DATA LISTING:
****************

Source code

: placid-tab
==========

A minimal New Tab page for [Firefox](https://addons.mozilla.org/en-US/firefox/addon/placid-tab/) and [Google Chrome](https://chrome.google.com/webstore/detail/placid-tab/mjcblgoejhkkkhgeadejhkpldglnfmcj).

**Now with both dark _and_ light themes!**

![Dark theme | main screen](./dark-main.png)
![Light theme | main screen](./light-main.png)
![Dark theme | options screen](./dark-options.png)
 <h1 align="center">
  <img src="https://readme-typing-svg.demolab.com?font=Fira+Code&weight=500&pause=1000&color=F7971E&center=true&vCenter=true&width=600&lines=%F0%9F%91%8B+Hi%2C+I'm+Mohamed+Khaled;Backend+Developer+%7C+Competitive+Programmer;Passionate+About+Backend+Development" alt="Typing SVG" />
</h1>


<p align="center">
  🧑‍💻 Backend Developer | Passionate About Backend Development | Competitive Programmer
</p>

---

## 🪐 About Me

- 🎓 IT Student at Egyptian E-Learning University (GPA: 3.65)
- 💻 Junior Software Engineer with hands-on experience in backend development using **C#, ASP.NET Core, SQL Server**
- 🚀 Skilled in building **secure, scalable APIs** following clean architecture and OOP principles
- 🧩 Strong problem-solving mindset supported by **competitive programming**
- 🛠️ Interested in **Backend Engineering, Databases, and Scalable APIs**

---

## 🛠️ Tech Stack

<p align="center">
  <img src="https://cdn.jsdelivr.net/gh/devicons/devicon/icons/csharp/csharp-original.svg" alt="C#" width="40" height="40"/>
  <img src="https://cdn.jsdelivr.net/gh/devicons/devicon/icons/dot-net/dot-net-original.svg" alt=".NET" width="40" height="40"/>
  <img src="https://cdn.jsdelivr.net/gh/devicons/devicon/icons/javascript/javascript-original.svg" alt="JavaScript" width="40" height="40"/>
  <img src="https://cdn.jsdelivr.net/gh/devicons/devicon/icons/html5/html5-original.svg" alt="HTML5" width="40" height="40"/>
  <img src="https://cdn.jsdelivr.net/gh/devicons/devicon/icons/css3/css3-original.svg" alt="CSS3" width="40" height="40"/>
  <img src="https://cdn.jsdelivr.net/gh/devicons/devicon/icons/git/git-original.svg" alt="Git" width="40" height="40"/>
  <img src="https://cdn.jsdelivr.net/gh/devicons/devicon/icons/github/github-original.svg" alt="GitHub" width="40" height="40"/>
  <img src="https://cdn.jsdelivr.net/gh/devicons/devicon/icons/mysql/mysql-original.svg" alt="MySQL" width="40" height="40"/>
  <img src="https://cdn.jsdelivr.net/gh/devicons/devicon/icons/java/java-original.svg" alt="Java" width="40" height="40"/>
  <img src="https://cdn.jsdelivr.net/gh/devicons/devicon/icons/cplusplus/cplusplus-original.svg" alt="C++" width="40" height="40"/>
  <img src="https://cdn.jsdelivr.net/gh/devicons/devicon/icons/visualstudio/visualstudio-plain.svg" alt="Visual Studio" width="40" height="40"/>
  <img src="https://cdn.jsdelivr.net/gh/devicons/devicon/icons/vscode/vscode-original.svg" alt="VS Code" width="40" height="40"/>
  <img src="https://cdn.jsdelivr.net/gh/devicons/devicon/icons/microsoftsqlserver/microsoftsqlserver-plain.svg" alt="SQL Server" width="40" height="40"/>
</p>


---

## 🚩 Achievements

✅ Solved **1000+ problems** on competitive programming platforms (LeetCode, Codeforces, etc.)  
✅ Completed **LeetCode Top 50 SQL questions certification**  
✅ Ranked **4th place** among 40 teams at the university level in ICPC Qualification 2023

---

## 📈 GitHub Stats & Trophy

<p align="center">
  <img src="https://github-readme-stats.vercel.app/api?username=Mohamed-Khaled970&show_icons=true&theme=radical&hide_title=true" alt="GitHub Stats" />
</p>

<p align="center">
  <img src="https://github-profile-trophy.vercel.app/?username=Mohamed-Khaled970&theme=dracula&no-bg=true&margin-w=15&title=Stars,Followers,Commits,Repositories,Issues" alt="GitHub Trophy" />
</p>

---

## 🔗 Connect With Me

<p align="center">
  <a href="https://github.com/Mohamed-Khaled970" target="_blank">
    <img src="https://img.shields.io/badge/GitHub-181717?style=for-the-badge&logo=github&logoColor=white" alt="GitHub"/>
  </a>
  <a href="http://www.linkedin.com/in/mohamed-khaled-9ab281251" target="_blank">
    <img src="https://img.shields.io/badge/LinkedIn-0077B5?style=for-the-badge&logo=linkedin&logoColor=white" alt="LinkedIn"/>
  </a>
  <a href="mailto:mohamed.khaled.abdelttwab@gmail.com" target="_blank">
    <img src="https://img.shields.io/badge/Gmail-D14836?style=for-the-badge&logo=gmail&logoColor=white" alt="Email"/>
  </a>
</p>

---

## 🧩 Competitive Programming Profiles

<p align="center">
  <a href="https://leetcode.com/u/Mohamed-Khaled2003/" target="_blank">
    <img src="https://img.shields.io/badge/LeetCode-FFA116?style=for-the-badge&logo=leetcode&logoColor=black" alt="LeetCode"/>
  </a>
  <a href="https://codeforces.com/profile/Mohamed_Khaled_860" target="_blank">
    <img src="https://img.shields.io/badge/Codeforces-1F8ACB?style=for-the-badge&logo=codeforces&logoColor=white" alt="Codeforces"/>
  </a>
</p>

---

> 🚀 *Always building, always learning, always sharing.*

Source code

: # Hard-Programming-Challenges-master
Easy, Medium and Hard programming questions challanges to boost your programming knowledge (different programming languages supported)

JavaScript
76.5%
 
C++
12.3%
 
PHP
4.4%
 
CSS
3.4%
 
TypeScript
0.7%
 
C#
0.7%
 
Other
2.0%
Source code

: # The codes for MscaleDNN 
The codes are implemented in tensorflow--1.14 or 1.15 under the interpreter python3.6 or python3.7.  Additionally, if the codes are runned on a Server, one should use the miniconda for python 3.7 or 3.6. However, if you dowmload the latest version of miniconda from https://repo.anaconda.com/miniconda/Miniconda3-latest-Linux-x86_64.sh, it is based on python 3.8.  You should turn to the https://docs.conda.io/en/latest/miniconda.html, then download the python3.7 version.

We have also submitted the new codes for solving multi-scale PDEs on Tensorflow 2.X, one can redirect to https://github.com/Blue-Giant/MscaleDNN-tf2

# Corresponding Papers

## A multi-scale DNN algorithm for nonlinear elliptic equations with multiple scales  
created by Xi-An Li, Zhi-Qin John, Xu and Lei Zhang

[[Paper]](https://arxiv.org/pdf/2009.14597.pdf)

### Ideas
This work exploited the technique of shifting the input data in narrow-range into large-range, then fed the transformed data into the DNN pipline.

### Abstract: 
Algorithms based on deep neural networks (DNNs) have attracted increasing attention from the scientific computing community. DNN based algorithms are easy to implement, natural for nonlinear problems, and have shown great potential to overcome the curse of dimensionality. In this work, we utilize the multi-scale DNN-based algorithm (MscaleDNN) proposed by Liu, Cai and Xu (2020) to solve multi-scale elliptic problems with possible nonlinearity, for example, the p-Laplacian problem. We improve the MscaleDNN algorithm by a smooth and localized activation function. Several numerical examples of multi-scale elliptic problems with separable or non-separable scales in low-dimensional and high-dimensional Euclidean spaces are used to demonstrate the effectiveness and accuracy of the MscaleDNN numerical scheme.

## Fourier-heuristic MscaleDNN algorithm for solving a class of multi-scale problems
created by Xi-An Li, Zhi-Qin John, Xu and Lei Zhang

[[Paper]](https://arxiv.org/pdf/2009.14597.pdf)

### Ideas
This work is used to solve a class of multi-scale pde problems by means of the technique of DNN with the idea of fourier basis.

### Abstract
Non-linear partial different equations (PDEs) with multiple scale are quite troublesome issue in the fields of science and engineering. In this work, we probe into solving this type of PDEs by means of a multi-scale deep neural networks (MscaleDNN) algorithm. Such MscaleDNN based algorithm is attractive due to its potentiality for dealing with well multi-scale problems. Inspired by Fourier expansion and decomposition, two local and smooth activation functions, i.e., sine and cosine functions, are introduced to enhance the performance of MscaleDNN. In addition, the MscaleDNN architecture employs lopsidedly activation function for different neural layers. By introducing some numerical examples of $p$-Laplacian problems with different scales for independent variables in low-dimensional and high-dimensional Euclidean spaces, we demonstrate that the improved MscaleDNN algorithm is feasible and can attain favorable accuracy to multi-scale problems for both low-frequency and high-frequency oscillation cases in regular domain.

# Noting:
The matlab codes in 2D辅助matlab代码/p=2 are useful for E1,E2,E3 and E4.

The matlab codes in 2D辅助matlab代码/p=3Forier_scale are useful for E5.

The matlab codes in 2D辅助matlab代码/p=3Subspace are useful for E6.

****************

WHAT IS REQUIRED: Look through the entries above and find each line where the word "readme" occurs; copy those lines.

COMPLETED TASK:
  <img src="https://readme-typing-svg.demolab.com?font=Fira+Code&weight=500&pause=1000&color=F7971E&center=true&vCenter=true&width=600&lines=%F0%9F%91%8B+Hi%2C+I'm+Mohamed+Khaled;Backend+Developer+%7C+Competitive+Programmer;Passionate+About+Backend+Development" alt="Typing SVG" />
  <img src="https://github-readme-stats.vercel.app/api?username=Mohamed-Khaled970&show_icons=true&theme=radical&hide_title=true" alt="GitHub Stats" />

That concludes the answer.